Von Dorion Weickmann

Ein Tisch, zwei Männer, zwei Frauen. Der Typ im dunklen Anzug kommt aus der Chefetage, um den Kollegen eine Stellungnahme abzupressen, weshalb "Ihre Abteilung unabhängig gehandelt hat". So ist die Ausgangslage in Crystal Pites Choreografie "The Statement", einer getanzten Milieustudie über das Hauen und Stechen im Management eines krisengebeutelten Konzerns.

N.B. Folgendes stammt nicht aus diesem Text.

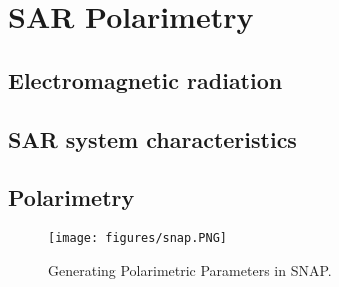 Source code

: \chapter{SAR Polarimetry}\label{chp:obs}%


\section{Electromagnetic radiation}
\section{SAR system characteristics} \label{sec:pr_obs}
\section{Polarimetry}

	\begin{figure}[H]
    \centering
    \texttt{[image: figures/snap.PNG]}
    \decoRule
    \caption[Generating Polarimetric Parameters in SNAP]{Generating Polarimetric Parameters in SNAP.}
    \label{fig:undercatch}
\end{figure}

	


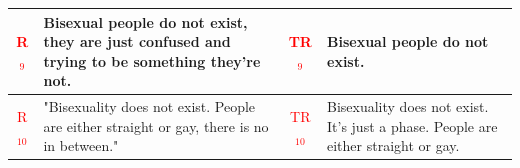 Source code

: \begin{table}[ht]
{\begin{tabularx}{\textwidth}{|c|X|c|X|}
\hline
\textcolor{red}{R$_9$} & Bisexual people do not exist, they are just confused and trying to be something they're not. & \textcolor{red}{TR$_9$} & Bisexual people do not exist.
\\
\hline
\textcolor{red}{R$_{10}$} & "Bisexuality does not exist. People are either straight or gay, there is no in between." & \textcolor{red}{TR$_{10}$} &  Bisexuality does not exist. It's just a phase. People are either straight or gay. \\
\hline
\end{tabularx}
}
\end{table} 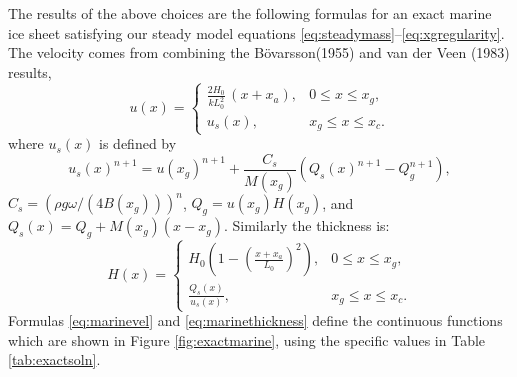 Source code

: \documentclass[review,letterpaper]{igs}
\renewcommand{\dh}{\fontencoding{T1}\selectfont{\symbol{240}}}
\newcommand{\bod}{B\"o\dh varsson\xspace}
\begin{document}
The results of the above choices are the following formulas for an exact marine ice sheet satisfying our steady model equations \eqref{eq:steadymass}--\eqref{eq:xgregularity}.  The velocity comes from combining the \bod (1955) and van der Veen (1983) results,
\begin{equation}
u(x) = \begin{cases} \frac{2 H_0}{k L_0^2}\,(x + x_a), & 0 \le x \le x_g, \\
                     u_s(x), & x_g \le x \le x_c.
       \end{cases} \label{eq:marinevel}
\end{equation}
where $u_s(x)$ is defined by
\begin{equation}
u_s(x)^{n+1} = u(x_g)^{n+1} + \frac{C_s}{M(x_g)} \left(Q_s(x)^{n+1} - Q_g^{n+1}\right), \label{eq:vanderveenvel}
\end{equation}
$C_s = \left(\rho g \omega/(4 B(x_g))\right)^n$, $Q_g = u(x_g) H(x_g)$, and $Q_s(x) = Q_g + M(x_g) (x-x_g)$.  Similarly the thickness is:
\begin{equation}
H(x) = \begin{cases} H_0 \left(1 - (\frac{x+x_a}{L_0})^2\right), & 0 \le x \le x_g, \\
                     \frac{Q_s(x)}{u_s(x)}, & x_g \le x \le x_c.
       \end{cases} \label{eq:marinethickness}
\end{equation}
Formulas \eqref{eq:marinevel} and \eqref{eq:marinethickness} define the continuous functions which are shown in Figure \ref{fig:exactmarine}, using the specific values in Table \ref{tab:exactsoln}.
\end{document}
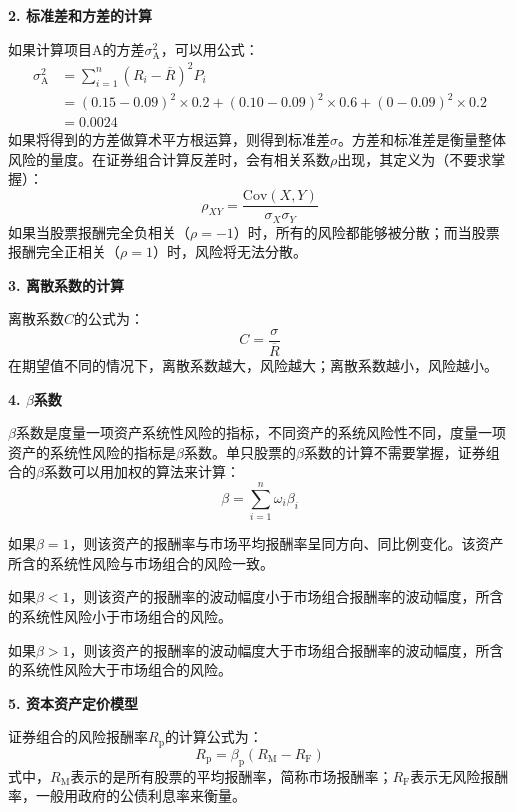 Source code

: \documentclass[
  10pt,
  twoside,
  openany,
  b5paper, %
  colorscheme = black, %
  xits = false,
]{qyxf-book}
\begin{document}
\textbf{2. 标准差和方差的计算}

如果计算项目A的方差$\sigma^2_\mathrm{A}$，可以用公式：
\begin{equation*}
	\begin{aligned}
		\sigma^2_\mathrm{A} &= \sum_{i=1}^{n} (R_i-\overline{R})^2 P_i \\
				 &= (0.15-0.09)^2 \times 0.2 + (0.10-0.09)^2 \times 0.6 + (0-0.09)^2 \times 0.2 \\
				 &= 0.0024
	\end{aligned}
\end{equation*}
如果将得到的方差做算术平方根运算，则得到标准差$\sigma$。方差和标准差是衡量整体风险的量度。在证券组合计算反差时，会有相关系数$\rho$出现，其定义为（不要求掌握）：
\begin{equation*}
	\rho_{XY}=\frac{\mathrm{Cov}(X,Y)}{\sigma_X \sigma_Y}	
\end{equation*}
如果当股票报酬完全负相关（$\rho=-1$）时，所有的风险都能够被分散；而当股票报酬完全正相关（$\rho=1$）时，风险将无法分散。

\textbf{3. 离散系数的计算}

离散系数$C$的公式为：
\begin{equation*}
	C = \frac{\sigma}{\overline{R}}
\end{equation*}
在期望值不同的情况下，离散系数越大，风险越大；离散系数越小，风险越小。

\textbf{4. $\beta$系数}

$\beta$系数是度量一项资产系统性风险的指标，不同资产的系统风险性不同，度量一项资产的系统性风险的指标是$\beta$系数。单只股票的$\beta$系数的计算不需要掌握，证券组合的$\beta$系数可以用加权的算法来计算：
\begin{equation*}
	\beta = \sum_{i=1}^{n} \omega_i \beta_i
\end{equation*}

如果$\beta=1$，则该资产的报酬率与市场平均报酬率呈同方向、同比例变化。该资产所含的系统性风险与市场组合的风险一致。

如果$\beta <1$，则该资产的报酬率的波动幅度小于市场组合报酬率的波动幅度，所含的系统性风险小于市场组合的风险。

如果$\beta >1$，则该资产的报酬率的波动幅度大于市场组合报酬率的波动幅度，所含的系统性风险大于市场组合的风险。

\textbf{5. 资本资产定价模型}

证券组合的风险报酬率$R_\mathrm{p}$的计算公式为：
\begin{equation*}
	R_\mathrm{p} = \beta_\mathrm{p} (R_\mathrm{M}-R_\mathrm{F})
\end{equation*}
式中，$R_\mathrm{M}$表示的是所有股票的平均报酬率，简称市场报酬率；$R_\mathrm{F}$表示无风险报酬率，一般用政府的公债利息率来衡量。
\end{document}
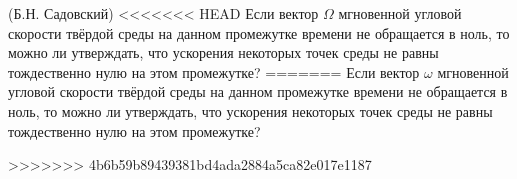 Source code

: (Б.Н. Садовский)
<<<<<<< HEAD
Если вектор $\Omega$ мгновенной угловой скорости твёрдой среды на данном
промежутке времени не обращается в ноль, то можно ли утверждать, что
ускорения некоторых точек среды не равны тождественно нулю на этом
промежутке?
=======
Если вектор $\omega$ мгновенной угловой скорости твёрдой среды на данном 
промежутке времени не обращается в ноль, то можно ли утверждать, что 
ускорения некоторых точек среды не равны тождественно нулю на этом 
промежутке?

>>>>>>> 4b6b59b89439381bd4ada2884a5ca82e017e1187
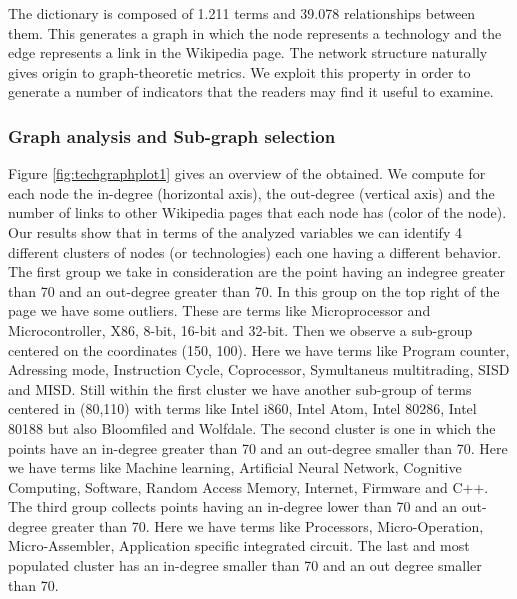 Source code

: \documentclass[]{book}
\theoremstyle{definition}
\theoremstyle{definition}
\theoremstyle{definition}
\theoremstyle{remark}
\begin{document}
The dictionary is composed of 1.211 terms and 39.078 relationships
between them. This generates a graph in which the node represents a
technology and the edge represents a link in the Wikipedia page. The
network structure naturally gives origin to graph-theoretic metrics. We
exploit this property in order to generate a number of indicators that
the readers may find it useful to examine.

\subsubsection*{Graph analysis and Sub-graph
selection}\label{graph-analysis-and-sub-graph-selection}

Figure \ref{fig:techgraphplot1} gives an overview of the obtained. We
compute for each node the in-degree (horizontal axis), the out-degree
(vertical axis) and the number of links to other Wikipedia pages that
each node has (color of the node). Our results show that in terms of the
analyzed variables we can identify 4 different clusters of nodes (or
technologies) each one having a different behavior. The first group we
take in consideration are the point having an indegree greater than 70
and an out-degree greater than 70. In this group on the top right of the
page we have some outliers. These are terms like Microprocessor and
Microcontroller, X86, 8-bit, 16-bit and 32-bit. Then we observe a
sub-group centered on the coordinates (150, 100). Here we have terms
like Program counter, Adressing mode, Instruction Cycle, Coprocessor,
Symultaneus multitrading, SISD and MISD. Still within the first cluster
we have another sub-group of terms centered in (80,110) with terms like
Intel i860, Intel Atom, Intel 80286, Intel 80188 but also Bloomfiled and
Wolfdale. The second cluster is one in which the points have an
in-degree greater than 70 and an out-degree smaller than 70. Here we
have terms like Machine learning, Artificial Neural Network, Cognitive
Computing, Software, Random Access Memory, Internet, Firmware and C++.
The third group collects points having an in-degree lower than 70 and an
out-degree greater than 70. Here we have terms like Processors,
Micro-Operation, Micro-Assembler, Application specific integrated
circuit. The last and most populated cluster has an in-degree smaller
than 70 and an out degree smaller than 70.
\end{document}
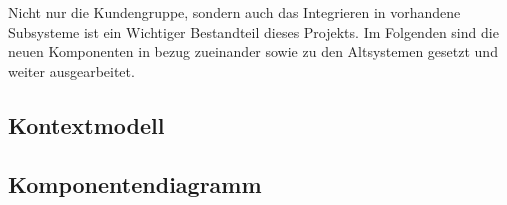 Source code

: Nicht nur die Kundengruppe, sondern auch das Integrieren in vorhandene Subsysteme ist ein Wichtiger Bestandteil dieses Projekts. Im Folgenden sind die neuen Komponenten in bezug zueinander sowie zu den Altsystemen gesetzt und weiter ausgearbeitet.

\subsection{Kontextmodell}\label{subsec:kontextmodell}
    

\subsection{Komponentendiagramm}\label{subsec:komponentendiagramm}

Die Deutschlandpremiere ist Teil eines fulminanten Abends, mit dem das Nederlands Dans Theater im Haus der Berliner Festspiele gastierte. Pite erhitzt die kühle Klassik mit zeitgenössischer Energie und zündet das Gemisch mit expressiver Schubkraft. Sie synchronisiert die Bewegungen der Tänzer mit vier Sprecherstimmen, die den Streit und die Verzweiflung zuspitzen. Die Tänzer liefern eine künstlerisch verdichtete Kopie körpersprachlicher Machtspiele. Das Arrangement ähnelt einer Graphic Novel - mit tödlichem Ausgang. Mitreißend war auch die zweite Novität, Gabriela Carrizos "The missing door". Auf der Schwelle zwischen Leben und Tod rekapituliert ein angeschossener Mann den Vorlauf der Attacke. Carrizo verpackt den Thriller als Komödie, unterlegt den Slapstick mit schwarzem Humor. Man wünschte Berlin mehr solcher Highlights.